1) Two things were necessary for the development of medieval civilization. The first was the christianization of the barbarian tribes invading Europe. The second was partial unification of Western Europe. The Roman Empire had repelled the Barbarian influx into Europe, but now, by the 5th century A.D., the Empire had collapsed and it no longer guarded the “gates of the city.” The Migration Period in Europe is generally dated from the 5th century A.D., the date of the arrival of the Huns. During this period new Barbarian groups were on the move, they were gradually settling and were being converted to Christianity by missionary monks.

These peoples were originally centered on the Baltic Sea in northern Germany and southern Scandinavia. Developing a higher technology, the use of iron, caused them to seek more land for settlement, and, thus, were brought into the purview of the Roman Empire. The appearance of the Huns, a tribe from Mongolia in the 5th century, caused the Goths, now Arian Christians to split into two groups. The groups that moved the shortest distances established the most permanent kingdoms: the Lombard, the Burgundians, the Angles, and the Saxons, the latter two moved across the channel to England. The Angles and the Saxons pushed the Celts, then known as Britons, to the western shore of Britain. The Celts once covered a large geographic area expanding from central Europe into France and Spain and then into Great Britain, Ireland, and Wales.

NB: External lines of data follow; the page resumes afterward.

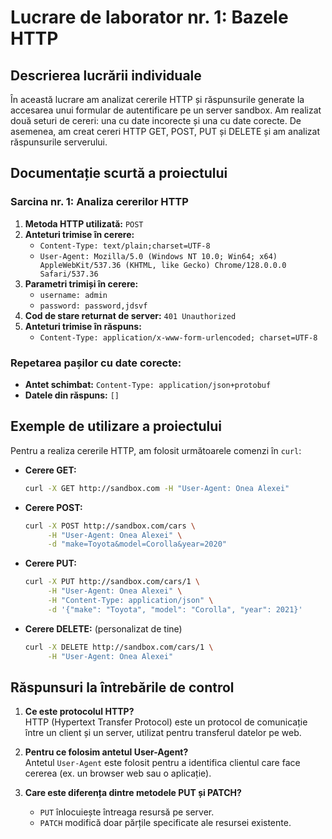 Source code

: # Lucrare de laborator nr. 1: Bazele HTTP

## Descrierea lucrării individuale

În această lucrare am analizat cererile HTTP și răspunsurile generate la accesarea unui formular de autentificare pe un server sandbox. Am realizat două seturi de cereri: una cu date incorecte și una cu date corecte. De asemenea, am creat cereri HTTP GET, POST, PUT și DELETE și am analizat răspunsurile serverului.

## Documentație scurtă a proiectului

### Sarcina nr. 1: Analiza cererilor HTTP

1. **Metoda HTTP utilizată:** `POST`
2. **Anteturi trimise în cerere:**
   - `Content-Type: text/plain;charset=UTF-8`
   - `User-Agent: Mozilla/5.0 (Windows NT 10.0; Win64; x64) AppleWebKit/537.36 (KHTML, like Gecko) Chrome/128.0.0.0 Safari/537.36`
3. **Parametri trimiși în cerere:**
   - `username: admin`
   - `password: password,jdsvf`
4. **Cod de stare returnat de server:** `401 Unauthorized`
5. **Anteturi trimise în răspuns:**
   - `Content-Type: application/x-www-form-urlencoded; charset=UTF-8`

### Repetarea pașilor cu date corecte:

- **Antet schimbat:** `Content-Type: application/json+protobuf`
- **Datele din răspuns:** `[]`

## Exemple de utilizare a proiectului

Pentru a realiza cererile HTTP, am folosit următoarele comenzi în `curl`:

- **Cerere GET:**

  ```bash
  curl -X GET http://sandbox.com -H "User-Agent: Onea Alexei"
  ```

- **Cerere POST:**

  ```bash
  curl -X POST http://sandbox.com/cars \
       -H "User-Agent: Onea Alexei" \
       -d "make=Toyota&model=Corolla&year=2020"
  ```

- **Cerere PUT:**

  ```bash
  curl -X PUT http://sandbox.com/cars/1 \
       -H "User-Agent: Onea Alexei" \
       -H "Content-Type: application/json" \
       -d '{"make": "Toyota", "model": "Corolla", "year": 2021}'
  ```

- **Cerere DELETE:** (personalizat de tine)
  ```bash
  curl -X DELETE http://sandbox.com/cars/1 \
       -H "User-Agent: Onea Alexei"
  ```

## Răspunsuri la întrebările de control

1. **Ce este protocolul HTTP?**  
   HTTP (Hypertext Transfer Protocol) este un protocol de comunicație între un client și un server, utilizat pentru transferul datelor pe web.

2. **Pentru ce folosim antetul User-Agent?**  
   Antetul `User-Agent` este folosit pentru a identifica clientul care face cererea (ex. un browser web sau o aplicație).

3. **Care este diferența dintre metodele PUT și PATCH?**
   - `PUT` înlocuiește întreaga resursă pe server.
   - `PATCH` modifică doar părțile specificate ale resursei existente.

The Ostrogoths, moved west into Italy where they came as the allies of the East Roman Emperor, Zeno. Their leader, Theodoric, established a kingdom in Italy that lasted from 489–540. The other group, the Visigoths, went on an unbelievably long journey. First they moved south to the tip of Greece, then the full length of Italy, and finally on to Spain, where they established a kingdom that lasted from 412–672. Although the Vandals started from further south, they crossed Europe, down into Spain, and then across to North Africa where they established a kingdom from 429 to 523. After North Africa was reconquered by Justinian this group disintegrated and were heard from no more, leaving only their name “vandal” to signify wanton destruction.

Eventually these peoples were to become civilized and that civilizing process led them to create permanent monuments. Yet they were all aware of the Empire of Rome and the impact this had on these peoples led them to mimic Imperial Rome, both artistically and politically. The boundaries of Europe were being laid out and established. They were setting themselves, as the inheritors of the empire, along with that inheritance was the need for a visual statement of their patrimony.

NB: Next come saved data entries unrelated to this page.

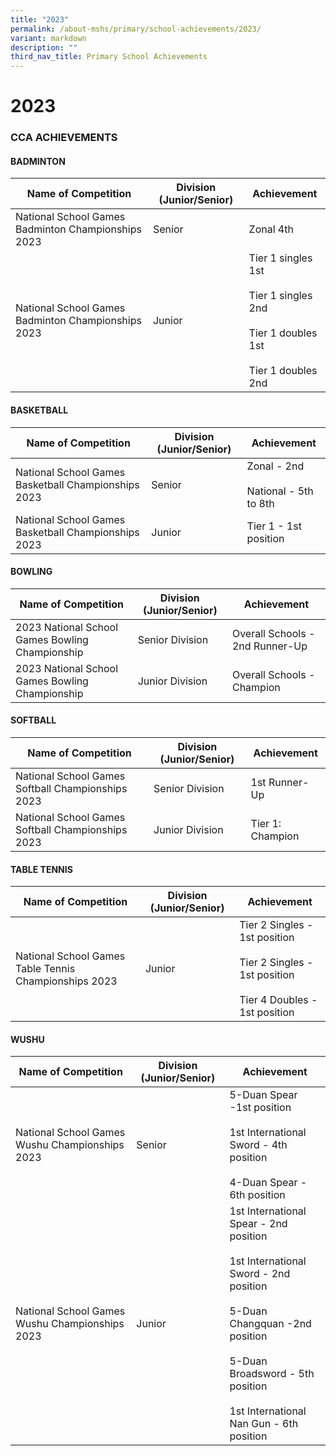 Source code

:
 ```yaml
---
title: "2023"
permalink: /about-mshs/primary/school-achievements/2023/
variant: markdown
description: ""
third_nav_title: Primary School Achievements
---
```

# 2023


### CCA ACHIEVEMENTS  

  #### BADMINTON

<table>
<thead>
  <tr>
    <th>Name of Competition</th>
    <th>Division (Junior/Senior)</th>
    <th>Achievement</th>
  </tr>
</thead>
<tbody>
  <tr>
    <td>National School Games Badminton Championships 2023<br></td>
    <td>Senior</td>
    <td>Zonal 4th</td>
  </tr>
	 <tr>
    <td>National School Games Badminton Championships 2023<br></td>
    <td>Junior</td>
    <td>Tier 1 singles 1st<br><br>Tier 1 singles 2nd<br><br>Tier 1 doubles 1st<br><br>Tier 1 doubles 2nd</td>
  </tr>
</tbody>
</table>

#### BASKETBALL

<table>
<thead>
  <tr>
    <th>Name of Competition</th>
    <th>Division (Junior/Senior)</th>
    <th>Achievement</th>
  </tr>
</thead>
<tbody>
  <tr>
    <td>National School Games Basketball Championships 2023<br></td>
    <td>Senior</td>
    <td>Zonal - 2nd<br><br>National - 5th to 8th</td>
  </tr>
	  <tr>
    <td>National School Games Basketball Championships 2023<br></td>
    <td>Junior</td>
    <td>Tier 1 - 1st position</td>
  </tr>
</tbody>
</table>

#### BOWLING


<table>
<thead>
  <tr>
    <th>Name of Competition</th>
    <th>Division (Junior/Senior)</th>
    <th>Achievement</th>
  </tr>
</thead>
<tbody>
  <tr>
    <td>2023 National School Games Bowling Championship<br></td>
    <td>Senior Division</td>
    <td>Overall Schools - 2nd Runner-Up<br>
  </td></tr>
	<tr>
    <td>2023 National School Games Bowling Championship<br></td>
    <td>Junior Division</td>
    <td>Overall Schools - Champion<br>
  </td></tr>
</tbody>
</table>

#### SOFTBALL

<table>
<thead>
  <tr>
    <th>Name of Competition</th>
    <th>Division (Junior/Senior)</th>
    <th>Achievement</th>
  </tr>
</thead>
<tbody>
  <tr>
    <td>National School Games Softball Championships 2023<br></td>
    <td>Senior Division</td>
    <td>1st&nbsp;Runner-Up</td>
  </tr>
	 <tr>
    <td>National School Games Softball Championships 2023<br></td>
    <td>Junior Division</td>
    <td> Tier 1: Champion</td>
  </tr>
</tbody>
</table>


#### TABLE TENNIS

<table>
<thead>
  <tr>
    <th>Name of Competition</th>
    <th>Division (Junior/Senior)</th>
    <th>Achievement</th>
  </tr>
</thead>
<tbody>
  <tr>
    <td>National School Games Table Tennis Championships 2023<br></td>
    <td>Junior</td>
    <td>Tier 2 Singles - 1st position<br><br> Tier 2 Singles - 1st position<br><br>Tier 4 Doubles - 1st position</td>
  </tr>
</tbody>
</table>

#### WUSHU

<table>
<thead>
  <tr>
    <th>Name of Competition</th>
    <th>Division (Junior/Senior)</th>
    <th>Achievement</th>
  </tr>
</thead>
<tbody>
	 <tr>
    <td>National School Games Wushu Championships 2023<br></td>
    <td>Senior</td>
    <td>5-Duan Spear -1st position<br><br>1st International Sword - 4th position<br><br>4-Duan Spear - 6th position</td>
  </tr>
  <tr>
    <td>National School Games Wushu Championships 2023<br></td>
    <td>Junior</td>
    <td>1st International Spear - 2nd position<br><br>1st International Sword - 2nd position<br><br>5-Duan Changquan -2nd position<br><br>5-Duan Broadsword - 5th position<br><br>1st International Nan Gun - 6th position</td>
  </tr>
</tbody>
</table>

The art objects, which remain, are small and portable. It is thought they are perhaps status objects. These works have been discovered in graves and it not that implausible to suggest that they were, in fact, precious. Previous cultures did have a history of burying objects, utilitarian goods as well as the precious items.

This period also saw the emergence of the Church as a secular power. Europe was now open to invasion and conquest, not only from without but also from within. The struggle for power was a constant and often bloody conflict. The invasions of the barbarians led to alliances between the pope and the settled groups who could provide protection. The acknowledgement of the spiritual and economic power of the Church assisted in gaining barbarian converts who became Christian and provided even more substantive protection from the invading hordes.

The Franks, who moved from Germany into France and established what, was to become the powerful Frankish or Merovingian kingdom. The Frankish fibula (16–1) 6th–7th centuries A.D. is such an object, which can define this early period. It is small and ornate. The color of the set stones hearkens back to Imperial Rome. The color red is thought to be an imperial color. The surface is involved not only in the entire design, but the shape hints at a fantastic animal, a heritage from the Frankish barbaric past. The small fish attached to the surface also indicates the conversion to Christianity. This was a quiet symbol used during the period of Persecution in the Roman Empire to unobtrusively show religious preference. The Merovingians adapted this symbol not only to indicate their religion but also to join in the mandate set by Christ, “become fishers of souls.” The symbol, fish, was used now as a testimonial of the preference rather than its earlier use as an inconspicuous sign.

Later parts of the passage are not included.